*Exercise aim*: In the listing below, print exactly the lines from the first through the one that contains "in the model? |**Yes**|".
##### Information given #####
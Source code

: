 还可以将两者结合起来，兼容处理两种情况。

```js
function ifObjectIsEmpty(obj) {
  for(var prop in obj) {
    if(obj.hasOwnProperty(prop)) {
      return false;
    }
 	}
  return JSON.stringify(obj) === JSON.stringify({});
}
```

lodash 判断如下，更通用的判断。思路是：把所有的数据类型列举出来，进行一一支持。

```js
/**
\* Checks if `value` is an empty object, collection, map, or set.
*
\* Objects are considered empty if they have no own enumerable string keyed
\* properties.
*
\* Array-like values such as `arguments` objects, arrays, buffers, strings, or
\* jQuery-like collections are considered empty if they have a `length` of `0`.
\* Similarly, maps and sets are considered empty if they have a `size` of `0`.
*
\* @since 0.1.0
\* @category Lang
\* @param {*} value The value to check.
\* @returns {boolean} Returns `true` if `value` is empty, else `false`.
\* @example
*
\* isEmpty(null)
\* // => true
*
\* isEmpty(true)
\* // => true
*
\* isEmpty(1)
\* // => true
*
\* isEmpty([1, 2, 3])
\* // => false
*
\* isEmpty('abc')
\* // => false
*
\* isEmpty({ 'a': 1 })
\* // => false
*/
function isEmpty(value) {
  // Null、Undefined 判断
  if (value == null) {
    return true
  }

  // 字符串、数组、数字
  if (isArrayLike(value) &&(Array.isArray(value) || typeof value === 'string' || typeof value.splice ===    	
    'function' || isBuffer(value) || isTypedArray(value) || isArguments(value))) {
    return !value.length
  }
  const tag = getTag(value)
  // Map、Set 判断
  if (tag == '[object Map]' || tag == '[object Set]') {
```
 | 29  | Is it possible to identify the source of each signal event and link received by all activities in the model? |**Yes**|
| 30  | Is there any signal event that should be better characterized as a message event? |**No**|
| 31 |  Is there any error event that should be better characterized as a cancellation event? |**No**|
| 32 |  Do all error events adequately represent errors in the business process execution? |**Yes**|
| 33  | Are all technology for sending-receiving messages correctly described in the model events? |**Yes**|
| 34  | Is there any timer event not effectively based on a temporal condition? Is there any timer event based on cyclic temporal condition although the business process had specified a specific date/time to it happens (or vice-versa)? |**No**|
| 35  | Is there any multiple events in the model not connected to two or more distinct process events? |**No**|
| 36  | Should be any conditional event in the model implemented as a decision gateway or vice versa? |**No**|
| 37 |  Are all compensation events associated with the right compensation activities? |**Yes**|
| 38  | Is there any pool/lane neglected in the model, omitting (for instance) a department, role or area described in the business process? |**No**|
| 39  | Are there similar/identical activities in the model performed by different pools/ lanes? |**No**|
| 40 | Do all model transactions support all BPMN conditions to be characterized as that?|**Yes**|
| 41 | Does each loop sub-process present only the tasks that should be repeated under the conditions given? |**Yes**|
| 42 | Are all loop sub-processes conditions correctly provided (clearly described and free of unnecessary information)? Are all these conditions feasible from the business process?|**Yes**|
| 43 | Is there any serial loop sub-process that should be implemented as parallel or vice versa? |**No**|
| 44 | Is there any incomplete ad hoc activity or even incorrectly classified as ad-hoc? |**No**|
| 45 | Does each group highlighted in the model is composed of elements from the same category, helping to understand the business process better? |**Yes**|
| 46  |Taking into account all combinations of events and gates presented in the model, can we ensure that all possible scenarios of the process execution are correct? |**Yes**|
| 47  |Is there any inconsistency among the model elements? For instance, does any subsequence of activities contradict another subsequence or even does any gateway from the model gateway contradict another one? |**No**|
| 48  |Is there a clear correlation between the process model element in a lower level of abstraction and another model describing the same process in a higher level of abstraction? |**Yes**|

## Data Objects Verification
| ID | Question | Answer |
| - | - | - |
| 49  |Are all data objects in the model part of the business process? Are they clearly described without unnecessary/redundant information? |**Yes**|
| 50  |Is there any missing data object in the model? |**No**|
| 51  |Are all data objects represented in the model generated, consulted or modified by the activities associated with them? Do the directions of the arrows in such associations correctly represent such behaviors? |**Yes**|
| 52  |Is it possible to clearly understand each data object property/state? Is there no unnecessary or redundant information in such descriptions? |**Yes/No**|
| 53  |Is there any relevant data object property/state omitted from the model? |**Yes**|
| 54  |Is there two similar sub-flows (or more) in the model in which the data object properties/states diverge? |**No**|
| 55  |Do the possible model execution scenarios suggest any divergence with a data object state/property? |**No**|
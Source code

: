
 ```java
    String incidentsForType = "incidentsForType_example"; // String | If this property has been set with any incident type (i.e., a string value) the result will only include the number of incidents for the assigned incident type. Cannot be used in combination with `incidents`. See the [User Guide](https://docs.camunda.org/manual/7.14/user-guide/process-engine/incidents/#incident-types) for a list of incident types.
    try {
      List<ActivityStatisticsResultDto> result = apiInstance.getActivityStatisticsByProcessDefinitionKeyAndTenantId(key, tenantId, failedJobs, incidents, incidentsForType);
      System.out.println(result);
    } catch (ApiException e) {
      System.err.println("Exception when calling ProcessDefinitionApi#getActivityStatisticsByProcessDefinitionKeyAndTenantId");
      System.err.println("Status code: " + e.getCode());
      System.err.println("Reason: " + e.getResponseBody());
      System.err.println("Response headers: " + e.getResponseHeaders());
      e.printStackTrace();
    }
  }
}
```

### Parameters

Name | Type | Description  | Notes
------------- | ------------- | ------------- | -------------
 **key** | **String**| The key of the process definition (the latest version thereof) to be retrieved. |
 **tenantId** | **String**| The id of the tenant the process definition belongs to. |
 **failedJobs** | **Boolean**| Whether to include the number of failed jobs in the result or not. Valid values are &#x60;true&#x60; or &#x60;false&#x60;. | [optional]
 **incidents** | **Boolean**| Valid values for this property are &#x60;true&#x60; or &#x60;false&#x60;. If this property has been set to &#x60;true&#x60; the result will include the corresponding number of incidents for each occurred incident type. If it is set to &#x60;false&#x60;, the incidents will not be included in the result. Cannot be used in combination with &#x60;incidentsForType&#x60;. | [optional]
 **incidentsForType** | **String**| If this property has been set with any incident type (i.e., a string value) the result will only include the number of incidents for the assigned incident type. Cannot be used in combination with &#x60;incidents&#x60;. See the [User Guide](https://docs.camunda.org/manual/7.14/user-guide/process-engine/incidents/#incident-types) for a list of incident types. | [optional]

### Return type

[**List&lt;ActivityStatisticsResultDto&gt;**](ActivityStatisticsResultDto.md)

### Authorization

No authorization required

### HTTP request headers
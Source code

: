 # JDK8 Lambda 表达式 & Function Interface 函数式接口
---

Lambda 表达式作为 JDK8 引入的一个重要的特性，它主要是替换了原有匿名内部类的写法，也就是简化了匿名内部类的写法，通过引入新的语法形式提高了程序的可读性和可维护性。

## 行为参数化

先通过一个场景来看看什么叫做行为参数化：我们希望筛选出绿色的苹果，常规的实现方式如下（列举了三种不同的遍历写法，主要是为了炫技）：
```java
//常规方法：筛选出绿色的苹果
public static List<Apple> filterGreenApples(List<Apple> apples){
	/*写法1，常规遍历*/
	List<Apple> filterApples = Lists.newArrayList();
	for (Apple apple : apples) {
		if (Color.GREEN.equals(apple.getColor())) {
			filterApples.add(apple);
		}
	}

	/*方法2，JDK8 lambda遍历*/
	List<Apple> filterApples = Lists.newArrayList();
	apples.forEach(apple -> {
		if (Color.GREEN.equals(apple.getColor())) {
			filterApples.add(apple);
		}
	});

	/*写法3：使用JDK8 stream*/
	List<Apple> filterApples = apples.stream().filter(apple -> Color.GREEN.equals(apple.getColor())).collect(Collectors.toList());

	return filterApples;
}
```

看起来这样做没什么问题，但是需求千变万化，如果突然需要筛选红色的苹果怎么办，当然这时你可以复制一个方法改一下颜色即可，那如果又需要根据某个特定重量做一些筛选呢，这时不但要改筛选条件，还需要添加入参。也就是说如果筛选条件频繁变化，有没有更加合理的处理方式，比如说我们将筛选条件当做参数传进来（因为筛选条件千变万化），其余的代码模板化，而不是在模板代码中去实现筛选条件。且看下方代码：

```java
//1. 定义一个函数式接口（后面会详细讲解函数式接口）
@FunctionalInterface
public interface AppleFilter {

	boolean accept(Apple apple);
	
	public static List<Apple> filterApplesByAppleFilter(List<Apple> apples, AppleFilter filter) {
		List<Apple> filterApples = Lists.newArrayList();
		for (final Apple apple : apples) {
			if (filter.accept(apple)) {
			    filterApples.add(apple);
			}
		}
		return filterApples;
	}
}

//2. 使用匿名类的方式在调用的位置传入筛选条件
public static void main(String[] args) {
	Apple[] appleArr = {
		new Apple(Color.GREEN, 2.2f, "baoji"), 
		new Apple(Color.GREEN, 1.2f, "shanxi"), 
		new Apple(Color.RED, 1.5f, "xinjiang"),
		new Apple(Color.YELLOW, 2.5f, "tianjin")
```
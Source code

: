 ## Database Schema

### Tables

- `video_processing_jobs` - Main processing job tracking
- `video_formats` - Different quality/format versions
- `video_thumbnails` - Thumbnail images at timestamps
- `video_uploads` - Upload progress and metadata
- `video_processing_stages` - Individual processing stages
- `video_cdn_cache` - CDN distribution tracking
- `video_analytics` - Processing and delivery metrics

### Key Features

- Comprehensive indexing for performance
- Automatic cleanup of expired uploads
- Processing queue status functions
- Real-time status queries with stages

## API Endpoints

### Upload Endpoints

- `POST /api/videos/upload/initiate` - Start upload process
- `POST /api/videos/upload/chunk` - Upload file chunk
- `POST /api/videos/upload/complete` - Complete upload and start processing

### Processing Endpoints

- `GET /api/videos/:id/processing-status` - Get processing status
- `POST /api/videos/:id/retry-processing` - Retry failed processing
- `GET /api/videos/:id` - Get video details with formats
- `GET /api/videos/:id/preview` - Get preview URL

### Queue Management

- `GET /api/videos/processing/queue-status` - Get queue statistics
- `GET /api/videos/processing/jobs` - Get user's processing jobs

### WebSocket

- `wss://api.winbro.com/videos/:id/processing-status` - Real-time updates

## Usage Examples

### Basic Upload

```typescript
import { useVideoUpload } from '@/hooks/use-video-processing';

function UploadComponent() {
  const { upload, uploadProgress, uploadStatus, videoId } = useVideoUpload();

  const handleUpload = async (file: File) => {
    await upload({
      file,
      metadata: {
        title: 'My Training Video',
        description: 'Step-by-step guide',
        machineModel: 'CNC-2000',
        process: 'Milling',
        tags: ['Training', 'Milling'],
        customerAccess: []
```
#####
*Written answer*:
Source code

: 还可以将两者结合起来，兼容处理两种情况。

```js
function ifObjectIsEmpty(obj) {
  for(var prop in obj) {
    if(obj.hasOwnProperty(prop)) {
      return false;
    }
 	}
  return JSON.stringify(obj) === JSON.stringify({});
}
```

lodash 判断如下，更通用的判断。思路是：把所有的数据类型列举出来，进行一一支持。

```js
/**
\* Checks if `value` is an empty object, collection, map, or set.
*
\* Objects are considered empty if they have no own enumerable string keyed
\* properties.
*
\* Array-like values such as `arguments` objects, arrays, buffers, strings, or
\* jQuery-like collections are considered empty if they have a `length` of `0`.
\* Similarly, maps and sets are considered empty if they have a `size` of `0`.
*
\* @since 0.1.0
\* @category Lang
\* @param {*} value The value to check.
\* @returns {boolean} Returns `true` if `value` is empty, else `false`.
\* @example
*
\* isEmpty(null)
\* // => true
*
\* isEmpty(true)
\* // => true
*
\* isEmpty(1)
\* // => true
*
\* isEmpty([1, 2, 3])
\* // => false
*
\* isEmpty('abc')
\* // => false
*
\* isEmpty({ 'a': 1 })
\* // => false
*/
function isEmpty(value) {
  // Null、Undefined 判断
  if (value == null) {
    return true
  }

  // 字符串、数组、数字
  if (isArrayLike(value) &&(Array.isArray(value) || typeof value === 'string' || typeof value.splice ===    	
    'function' || isBuffer(value) || isTypedArray(value) || isArguments(value))) {
    return !value.length
  }
  const tag = getTag(value)
  // Map、Set 判断
  if (tag == '[object Map]' || tag == '[object Set]') {
```
 | 29  | Is it possible to identify the source of each signal event and link received by all activities in the model? |**Yes**|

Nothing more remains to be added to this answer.